I’m with Eric on this one. I’m not sure where the term Chav originally comes from (is it a southern thing?) but I’ve long been reading angry complaints about the antics of ‘Burburries’ on the Burnley fans message board I read (which is hardly a middle class forum). The Burburries by the way have made up the foot soilders for the BNP in the area.
At the end of the day are we not talking about Marx’s old term lumpenproletariat? I think we might be. I can see where Johann is coming from when he reads the London media set mocking the Chavs but the people who really object to the behaviour of Chavs (rather than their fashion sense or their accents) are the ordinary working class people who live in the same communities.
And has this not always been the case? The media has a habit of spreading the brush too wide when they focus on the latest version of lumpens and do indeed sound like they are dismissing the entire working class in the process.

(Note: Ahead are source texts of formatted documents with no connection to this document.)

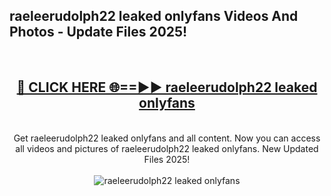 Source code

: <h2>raeleerudolph22 leaked onlyfans Videos And Photos - Update Files 2025!</h2>
<br>
<div align="center">
<h2><a href="https://linkcuts.com/hfmhzwbr" rel="nofollow">🔴 CLICK HERE 🌐==►► raeleerudolph22 leaked onlyfans</a></h2>
<br>
Get raeleerudolph22 leaked onlyfans and all content. Now you can access all videos and pictures of raeleerudolph22 leaked onlyfans. New Updated Files 2025!
<br>
<br>
<a href="https://linkcuts.com/hfmhzwbr" rel="nofollow" data-target="animated-image.originalLink"><img src="https://i.ibb.co.com/WyWwxjT/player-gif2.gif" alt="raeleerudolph22 leaked onlyfans" style="max-width: 100%; display: inline-block;" data-target="animated-image.originalImage"></a>
</div>
<br> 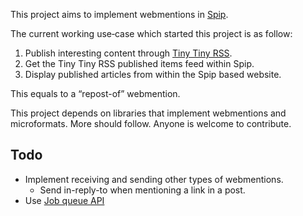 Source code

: This project aims to implement webmentions in [Spip](https://spip.net/).

The current working use‑case which started this project is as follow:

1. Publish interesting content through [Tiny Tiny RSS](https://tt-rss.org/).
1. Get the Tiny Tiny RSS published items feed within Spip.
1. Display published articles from within the Spip based website.

This equals to a “repost-of” webmention.

This project depends on libraries that implement webmentions and microformats. More should follow. Anyone is welcome to contribute.

## Todo

- Implement receiving and sending other types of webmentions.
    - Send in-reply-to when mentioning a link in a post.
- Use [Job queue API](https://www.spip.net/fr_article5527.html "article in French: “API de gestion de la file des travaux”")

But that doesn’t mean Chavs need defending – on the contrary.
Go and take a look through the accounts of the early days of the labour movement in your locality and you will see they focused heavily on opposing the lumpens and the influence they had on the poorer sections of the working class. That is the reason why the temperance movement had support not only in the chapels but in the Chartist movement and later trade unions. It is why organisations like the Workers Education Association, the Clarion movement and the Cooperative movement sprung up to offer a progressive alternative to the world of gin and gambling.
Since a large part of the left turned its back on the working class (or was captured by the middle class) that tradition has been forgotten. The debates about New Labour’s ‘tough on crime’ approach showed how distant many on the left were from the real concerns of working class communities. Sure there was much to criticise in the way Labour went about being tough but what was interesting back in the early 1990’s was the fact that so many people on the left were uncomfortable about the very idea of the party standing up for working class communities against crime and the broader problem of anti-social behaviour.
The same goes for campaigns against drugs that always receive a sniffy response from the liberal media. Those on the left who enjoy a toke in their living room or feel unthreatened by sniffed up Charlieheads at a party, usually don’t live in communites where smackheads, crackheads and speadheads roam the street hassling ordinary folk. Even if they do, they drive by on a Saturday night in a taxi taking them to the frontdoor of their home rather than being sat on the nightbus being threatened by glazed eyed yobs.
For what it is worth I don’t think Karl Marx would have had much time for Chavs. This is how the Communist Manifesto described lumpens:“The dangerous class, the social scum, that passively rotting mass thrown off by the lowest layers of old society”.
He’d probably be described as a ‘Daily Mail reactionary’ if he wrote that today.